Fast Track restricts Congress to a yes-or-no vote on legislation required to implement the trade agreement; no amendments or changes are allowed. Parameters are imposed on the executive branch, however, when negotiating under Fast Track authority. As a stipulation to granting Fast Track authority, Congress sets guidelines, and negotiation objectives are specified in advance. In addition, the executive branch must meet certain requirements, such as consulting with congressional committees and private-sector advisers.

Proponents of Fast Track argue that without such authority, the power of the U.S. would be weakened in trade negotiations; other countries would know that any commitments made at the table could be altered or rejected by Congress. Opponents of Fast Track have expressed concerns, however, regarding a lack of transparency during the negotiation process of trade agreements. Moreover, opponents of Fast Track argue that states' rights, labor standards, workers' rights, food safety, and environmental safeguards must be addressed in trade negotiations. Such concerns were raised throughout the North American Free Trade Agreement negotiations and have been reiterated during the current Trans-Pacific Partnership and Transatlantic Trade and Investment Partnership negotiations.

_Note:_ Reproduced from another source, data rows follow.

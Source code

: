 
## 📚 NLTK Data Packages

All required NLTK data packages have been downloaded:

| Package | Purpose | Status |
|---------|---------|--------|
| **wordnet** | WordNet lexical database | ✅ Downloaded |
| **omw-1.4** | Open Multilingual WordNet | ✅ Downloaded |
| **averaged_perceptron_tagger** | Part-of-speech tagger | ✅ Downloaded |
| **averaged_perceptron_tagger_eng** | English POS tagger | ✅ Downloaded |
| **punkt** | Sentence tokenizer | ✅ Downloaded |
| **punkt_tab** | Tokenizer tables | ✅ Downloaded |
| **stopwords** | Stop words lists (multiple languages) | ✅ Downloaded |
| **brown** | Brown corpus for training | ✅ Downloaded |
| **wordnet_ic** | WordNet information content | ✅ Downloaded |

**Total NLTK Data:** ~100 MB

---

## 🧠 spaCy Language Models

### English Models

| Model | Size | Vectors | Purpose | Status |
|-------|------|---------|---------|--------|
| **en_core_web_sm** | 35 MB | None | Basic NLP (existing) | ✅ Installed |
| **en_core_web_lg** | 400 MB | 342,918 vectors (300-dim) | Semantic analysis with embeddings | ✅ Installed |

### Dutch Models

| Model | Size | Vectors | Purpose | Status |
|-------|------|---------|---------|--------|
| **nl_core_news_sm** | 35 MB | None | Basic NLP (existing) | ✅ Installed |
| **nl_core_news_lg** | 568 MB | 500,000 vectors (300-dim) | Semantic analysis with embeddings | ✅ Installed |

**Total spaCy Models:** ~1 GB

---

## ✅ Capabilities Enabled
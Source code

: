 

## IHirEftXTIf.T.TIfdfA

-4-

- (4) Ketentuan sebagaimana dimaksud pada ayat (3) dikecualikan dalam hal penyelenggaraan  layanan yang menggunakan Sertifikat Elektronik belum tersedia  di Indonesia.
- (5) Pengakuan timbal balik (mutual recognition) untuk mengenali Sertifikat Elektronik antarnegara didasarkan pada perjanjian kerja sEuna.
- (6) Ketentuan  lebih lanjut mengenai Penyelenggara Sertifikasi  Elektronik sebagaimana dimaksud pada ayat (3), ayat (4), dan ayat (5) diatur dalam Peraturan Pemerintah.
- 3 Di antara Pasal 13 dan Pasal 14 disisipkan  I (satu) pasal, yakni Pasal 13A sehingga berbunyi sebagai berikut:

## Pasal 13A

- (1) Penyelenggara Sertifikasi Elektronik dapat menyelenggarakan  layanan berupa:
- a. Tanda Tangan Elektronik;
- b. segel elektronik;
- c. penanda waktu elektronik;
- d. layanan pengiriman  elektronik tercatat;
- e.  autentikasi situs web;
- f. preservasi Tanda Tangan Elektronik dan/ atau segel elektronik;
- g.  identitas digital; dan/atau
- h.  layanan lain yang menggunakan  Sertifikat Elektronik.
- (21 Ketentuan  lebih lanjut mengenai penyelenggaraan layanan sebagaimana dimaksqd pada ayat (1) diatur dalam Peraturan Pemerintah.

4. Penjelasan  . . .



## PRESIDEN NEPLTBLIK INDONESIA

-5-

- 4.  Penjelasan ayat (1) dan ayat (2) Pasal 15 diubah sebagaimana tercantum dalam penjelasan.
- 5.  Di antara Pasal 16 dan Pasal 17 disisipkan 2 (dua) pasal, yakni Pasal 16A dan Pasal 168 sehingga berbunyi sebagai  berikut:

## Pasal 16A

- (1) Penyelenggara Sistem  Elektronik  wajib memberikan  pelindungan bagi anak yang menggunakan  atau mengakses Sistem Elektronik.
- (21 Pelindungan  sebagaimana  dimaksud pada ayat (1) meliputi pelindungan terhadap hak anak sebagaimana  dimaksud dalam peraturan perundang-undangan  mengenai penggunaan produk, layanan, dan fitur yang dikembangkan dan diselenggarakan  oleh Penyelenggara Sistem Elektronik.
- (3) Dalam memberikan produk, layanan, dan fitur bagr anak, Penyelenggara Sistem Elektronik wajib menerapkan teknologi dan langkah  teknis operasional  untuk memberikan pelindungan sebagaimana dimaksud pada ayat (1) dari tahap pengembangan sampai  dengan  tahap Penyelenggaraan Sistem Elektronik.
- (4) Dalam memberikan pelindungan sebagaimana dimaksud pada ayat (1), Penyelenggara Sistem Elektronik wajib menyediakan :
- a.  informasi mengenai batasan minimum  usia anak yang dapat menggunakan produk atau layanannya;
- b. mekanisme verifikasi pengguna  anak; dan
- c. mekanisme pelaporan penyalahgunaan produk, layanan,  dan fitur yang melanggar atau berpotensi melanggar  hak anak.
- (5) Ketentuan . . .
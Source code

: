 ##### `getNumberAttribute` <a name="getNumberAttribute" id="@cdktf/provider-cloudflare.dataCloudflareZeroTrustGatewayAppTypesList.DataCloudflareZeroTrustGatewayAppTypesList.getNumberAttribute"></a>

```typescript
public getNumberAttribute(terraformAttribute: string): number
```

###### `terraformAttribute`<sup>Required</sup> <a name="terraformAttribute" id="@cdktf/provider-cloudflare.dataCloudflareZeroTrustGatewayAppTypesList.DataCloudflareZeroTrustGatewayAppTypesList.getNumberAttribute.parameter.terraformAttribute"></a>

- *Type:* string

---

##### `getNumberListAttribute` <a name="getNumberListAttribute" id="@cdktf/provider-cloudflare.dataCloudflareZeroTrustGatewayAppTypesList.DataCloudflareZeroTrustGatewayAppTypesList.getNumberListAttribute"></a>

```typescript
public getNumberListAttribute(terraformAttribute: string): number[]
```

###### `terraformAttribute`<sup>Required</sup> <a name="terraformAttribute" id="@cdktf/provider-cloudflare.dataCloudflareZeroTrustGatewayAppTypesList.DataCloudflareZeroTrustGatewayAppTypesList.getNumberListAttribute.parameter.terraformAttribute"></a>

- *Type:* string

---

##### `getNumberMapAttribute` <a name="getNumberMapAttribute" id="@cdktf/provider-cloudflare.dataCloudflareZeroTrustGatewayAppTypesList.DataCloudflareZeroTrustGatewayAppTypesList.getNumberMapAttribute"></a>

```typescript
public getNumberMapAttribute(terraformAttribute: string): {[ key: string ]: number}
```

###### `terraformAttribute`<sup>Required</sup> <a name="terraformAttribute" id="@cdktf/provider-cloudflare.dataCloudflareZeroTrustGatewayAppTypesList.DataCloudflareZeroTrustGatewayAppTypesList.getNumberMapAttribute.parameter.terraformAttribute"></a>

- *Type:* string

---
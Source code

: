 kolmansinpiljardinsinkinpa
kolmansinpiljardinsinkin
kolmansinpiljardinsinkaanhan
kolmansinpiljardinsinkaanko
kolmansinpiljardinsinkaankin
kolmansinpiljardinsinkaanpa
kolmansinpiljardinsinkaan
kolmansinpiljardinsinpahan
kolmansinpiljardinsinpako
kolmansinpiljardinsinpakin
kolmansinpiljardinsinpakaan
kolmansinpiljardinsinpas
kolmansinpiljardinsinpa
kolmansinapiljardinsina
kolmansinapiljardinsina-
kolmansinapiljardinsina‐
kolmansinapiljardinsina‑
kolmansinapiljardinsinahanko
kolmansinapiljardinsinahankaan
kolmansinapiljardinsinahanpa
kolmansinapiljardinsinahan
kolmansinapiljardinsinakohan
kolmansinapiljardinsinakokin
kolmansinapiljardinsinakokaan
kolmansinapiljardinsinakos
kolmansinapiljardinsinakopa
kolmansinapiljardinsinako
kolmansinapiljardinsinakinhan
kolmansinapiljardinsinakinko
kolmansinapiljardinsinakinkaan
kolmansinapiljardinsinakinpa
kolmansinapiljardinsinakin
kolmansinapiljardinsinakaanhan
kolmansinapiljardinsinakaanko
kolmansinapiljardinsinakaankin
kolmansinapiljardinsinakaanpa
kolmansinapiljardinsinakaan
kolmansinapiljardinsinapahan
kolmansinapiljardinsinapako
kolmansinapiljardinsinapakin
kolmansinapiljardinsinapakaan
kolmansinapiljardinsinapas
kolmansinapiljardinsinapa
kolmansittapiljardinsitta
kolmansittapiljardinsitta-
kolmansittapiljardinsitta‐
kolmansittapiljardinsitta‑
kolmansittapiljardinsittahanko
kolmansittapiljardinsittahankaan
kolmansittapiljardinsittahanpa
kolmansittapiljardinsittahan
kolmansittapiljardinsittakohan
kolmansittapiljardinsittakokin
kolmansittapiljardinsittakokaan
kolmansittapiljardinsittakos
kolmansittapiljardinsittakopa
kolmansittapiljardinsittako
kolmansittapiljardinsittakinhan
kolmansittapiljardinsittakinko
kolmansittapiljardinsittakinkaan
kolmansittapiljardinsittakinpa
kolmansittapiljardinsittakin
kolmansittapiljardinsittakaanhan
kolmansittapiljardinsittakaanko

Summary of Bill: The Washington State Legislature recognizes that existing trade agreements extend beyond tariffs and quotas. Such trade agreements have a far-reaching effect on state and local laws, and can undermine Washington's regulatory authority and constitutionally guaranteed authority to protect the public health, safety, and welfare. The Washington State Legislature also recognizes that the current process of consulting with states, including the intergovernmental policy advisory committee on trade and the state point of contact system, fails to allow states to meaningfully participate in the development of trade policy. The Washington State Legislature further recognizes that Fast Track does not adequately provide for the constitutionally required review and approval of treaties by the U.S. Senate.

A request is made to the President and Congress to: (1) improve the consultation process between the federal government and states regarding future trade policy reforms; (2) reject the use of Fast Track for the pending and future trade agreements; and (3) employ a consultation system that (i) provides transparency, (ii) promotes information sharing, (iii) allows for timely, frequent, and meaningful consultations, (iv) provides state-level trade data analysis, (v) provides legal analysis for states on the effects of trade on state laws, (vi) increases public participation, (vii) allows Congress to meet its constitutional requirements for treaty review and approval, and (viii) acknowledges and respects each state's sovereignty.

Copies of the memorial must be sent the the President of the United States, the United States Trade Representative, the President of the U.S. Senate, the Speaker of the House of Representatives, and each member of Congress from the state of Washington.

Appropriation: None.

Fiscal Note: Not requested.

Committee/Commission/Task Force Created: No.